---- Material for this task
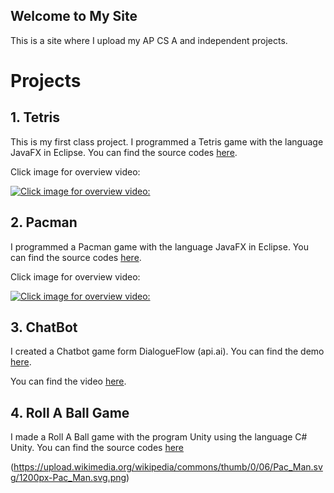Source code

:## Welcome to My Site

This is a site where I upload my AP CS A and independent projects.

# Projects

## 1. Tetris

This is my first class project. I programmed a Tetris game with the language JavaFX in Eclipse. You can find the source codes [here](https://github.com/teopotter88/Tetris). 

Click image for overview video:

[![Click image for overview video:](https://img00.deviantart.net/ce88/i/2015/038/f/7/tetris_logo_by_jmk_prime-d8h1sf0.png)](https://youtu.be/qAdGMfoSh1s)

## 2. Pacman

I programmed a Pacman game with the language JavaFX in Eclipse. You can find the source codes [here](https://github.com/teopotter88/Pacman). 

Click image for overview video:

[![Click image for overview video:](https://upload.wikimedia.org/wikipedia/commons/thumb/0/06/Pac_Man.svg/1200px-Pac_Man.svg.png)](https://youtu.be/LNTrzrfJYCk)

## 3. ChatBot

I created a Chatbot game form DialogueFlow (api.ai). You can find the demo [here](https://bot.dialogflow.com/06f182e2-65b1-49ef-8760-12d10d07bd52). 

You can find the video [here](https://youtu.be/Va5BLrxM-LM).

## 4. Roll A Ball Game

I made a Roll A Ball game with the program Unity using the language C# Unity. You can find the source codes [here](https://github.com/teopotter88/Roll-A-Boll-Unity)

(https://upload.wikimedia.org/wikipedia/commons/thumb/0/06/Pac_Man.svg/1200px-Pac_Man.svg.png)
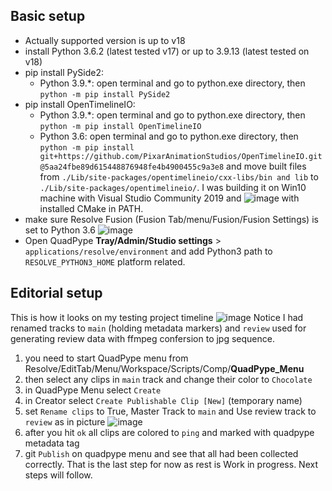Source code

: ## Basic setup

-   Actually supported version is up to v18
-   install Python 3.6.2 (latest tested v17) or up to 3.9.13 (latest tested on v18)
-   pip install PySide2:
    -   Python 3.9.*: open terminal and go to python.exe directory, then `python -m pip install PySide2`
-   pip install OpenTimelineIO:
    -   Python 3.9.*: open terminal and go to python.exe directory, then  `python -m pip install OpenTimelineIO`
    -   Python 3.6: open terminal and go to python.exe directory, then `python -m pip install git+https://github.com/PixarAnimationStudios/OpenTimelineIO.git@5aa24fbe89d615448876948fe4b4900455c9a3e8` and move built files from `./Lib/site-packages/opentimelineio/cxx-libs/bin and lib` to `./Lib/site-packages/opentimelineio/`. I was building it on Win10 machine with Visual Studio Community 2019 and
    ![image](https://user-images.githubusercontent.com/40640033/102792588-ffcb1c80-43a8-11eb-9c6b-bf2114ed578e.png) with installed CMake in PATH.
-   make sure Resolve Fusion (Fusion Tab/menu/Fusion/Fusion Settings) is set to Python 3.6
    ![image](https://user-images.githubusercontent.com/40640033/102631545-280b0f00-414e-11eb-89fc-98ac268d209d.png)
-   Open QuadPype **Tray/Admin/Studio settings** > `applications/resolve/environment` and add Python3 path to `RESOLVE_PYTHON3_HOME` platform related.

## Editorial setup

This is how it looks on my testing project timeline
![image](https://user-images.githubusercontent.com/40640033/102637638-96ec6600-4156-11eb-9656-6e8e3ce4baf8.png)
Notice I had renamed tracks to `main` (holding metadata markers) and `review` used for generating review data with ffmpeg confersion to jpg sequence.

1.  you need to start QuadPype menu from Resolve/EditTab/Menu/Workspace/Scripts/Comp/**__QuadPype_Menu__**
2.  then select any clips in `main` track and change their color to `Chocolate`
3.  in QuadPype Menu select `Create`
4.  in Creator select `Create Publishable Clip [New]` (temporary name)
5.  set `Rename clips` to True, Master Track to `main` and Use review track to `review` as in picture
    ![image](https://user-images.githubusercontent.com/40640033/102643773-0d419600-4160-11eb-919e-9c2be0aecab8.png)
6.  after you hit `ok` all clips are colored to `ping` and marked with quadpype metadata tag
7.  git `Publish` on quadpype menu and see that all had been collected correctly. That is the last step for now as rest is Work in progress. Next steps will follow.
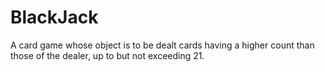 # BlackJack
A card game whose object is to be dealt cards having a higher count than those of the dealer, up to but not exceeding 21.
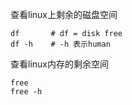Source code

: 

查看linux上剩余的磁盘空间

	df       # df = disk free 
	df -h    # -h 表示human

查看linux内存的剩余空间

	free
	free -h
--------
### Instructions to follow:
Without including any pictures, repeat the records above exactly.

### Written solution:
Source code

:## Welcome to My Site

This is a site where I upload my AP CS A and independent projects.

# Projects

## 1. Tetris

This is my first class project. I programmed a Tetris game with the language JavaFX in Eclipse. You can find the source codes [here](https://github.com/teopotter88/Tetris). 

Click image for overview video:

[![Click image for overview video:](https://img00.deviantart.net/ce88/i/2015/038/f/7/tetris_logo_by_jmk_prime-d8h1sf0.png)](https://youtu.be/qAdGMfoSh1s)

## 2. Pacman

I programmed a Pacman game with the language JavaFX in Eclipse. You can find the source codes [here](https://github.com/teopotter88/Pacman). 

Click image for overview video:

[![Click image for overview video:](https://upload.wikimedia.org/wikipedia/commons/thumb/0/06/Pac_Man.svg/1200px-Pac_Man.svg.png)](https://youtu.be/LNTrzrfJYCk)

## 3. ChatBot

I created a Chatbot game form DialogueFlow (api.ai). You can find the demo [here](https://bot.dialogflow.com/06f182e2-65b1-49ef-8760-12d10d07bd52). 

You can find the video [here](https://youtu.be/Va5BLrxM-LM).

## 4. Roll A Ball Game

I made a Roll A Ball game with the program Unity using the language C# Unity. You can find the source codes [here](https://github.com/teopotter88/Roll-A-Boll-Unity)

(https://upload.wikimedia.org/wikipedia/commons/thumb/0/06/Pac_Man.svg/1200px-Pac_Man.svg.png)
Source code

: ## Basic setup

-   Actually supported version is up to v18
-   install Python 3.6.2 (latest tested v17) or up to 3.9.13 (latest tested on v18)
-   pip install PySide2:
    -   Python 3.9.*: open terminal and go to python.exe directory, then `python -m pip install PySide2`
-   pip install OpenTimelineIO:
    -   Python 3.9.*: open terminal and go to python.exe directory, then  `python -m pip install OpenTimelineIO`
    -   Python 3.6: open terminal and go to python.exe directory, then `python -m pip install git+https://github.com/PixarAnimationStudios/OpenTimelineIO.git@5aa24fbe89d615448876948fe4b4900455c9a3e8` and move built files from `./Lib/site-packages/opentimelineio/cxx-libs/bin and lib` to `./Lib/site-packages/opentimelineio/`. I was building it on Win10 machine with Visual Studio Community 2019 and
    ![image](https://user-images.githubusercontent.com/40640033/102792588-ffcb1c80-43a8-11eb-9c6b-bf2114ed578e.png) with installed CMake in PATH.
-   make sure Resolve Fusion (Fusion Tab/menu/Fusion/Fusion Settings) is set to Python 3.6
    ![image](https://user-images.githubusercontent.com/40640033/102631545-280b0f00-414e-11eb-89fc-98ac268d209d.png)
-   Open QuadPype **Tray/Admin/Studio settings** > `applications/resolve/environment` and add Python3 path to `RESOLVE_PYTHON3_HOME` platform related.

## Editorial setup

This is how it looks on my testing project timeline
![image](https://user-images.githubusercontent.com/40640033/102637638-96ec6600-4156-11eb-9656-6e8e3ce4baf8.png)
Notice I had renamed tracks to `main` (holding metadata markers) and `review` used for generating review data with ffmpeg confersion to jpg sequence.

1.  you need to start QuadPype menu from Resolve/EditTab/Menu/Workspace/Scripts/Comp/**__QuadPype_Menu__**
2.  then select any clips in `main` track and change their color to `Chocolate`
3.  in QuadPype Menu select `Create`
4.  in Creator select `Create Publishable Clip [New]` (temporary name)
5.  set `Rename clips` to True, Master Track to `main` and Use review track to `review` as in picture
    ![image](https://user-images.githubusercontent.com/40640033/102643773-0d419600-4160-11eb-919e-9c2be0aecab8.png)
6.  after you hit `ok` all clips are colored to `ping` and marked with quadpype metadata tag
7.  git `Publish` on quadpype menu and see that all had been collected correctly. That is the last step for now as rest is Work in progress. Next steps will follow.
 # BlackJack
A card game whose object is to be dealt cards having a higher count than those of the dealer, up to but not exceeding 21.
Source code

: 

查看linux上剩余的磁盘空间

	df       # df = disk free 
	df -h    # -h 表示human

查看linux内存的剩余空间

	free
	free -h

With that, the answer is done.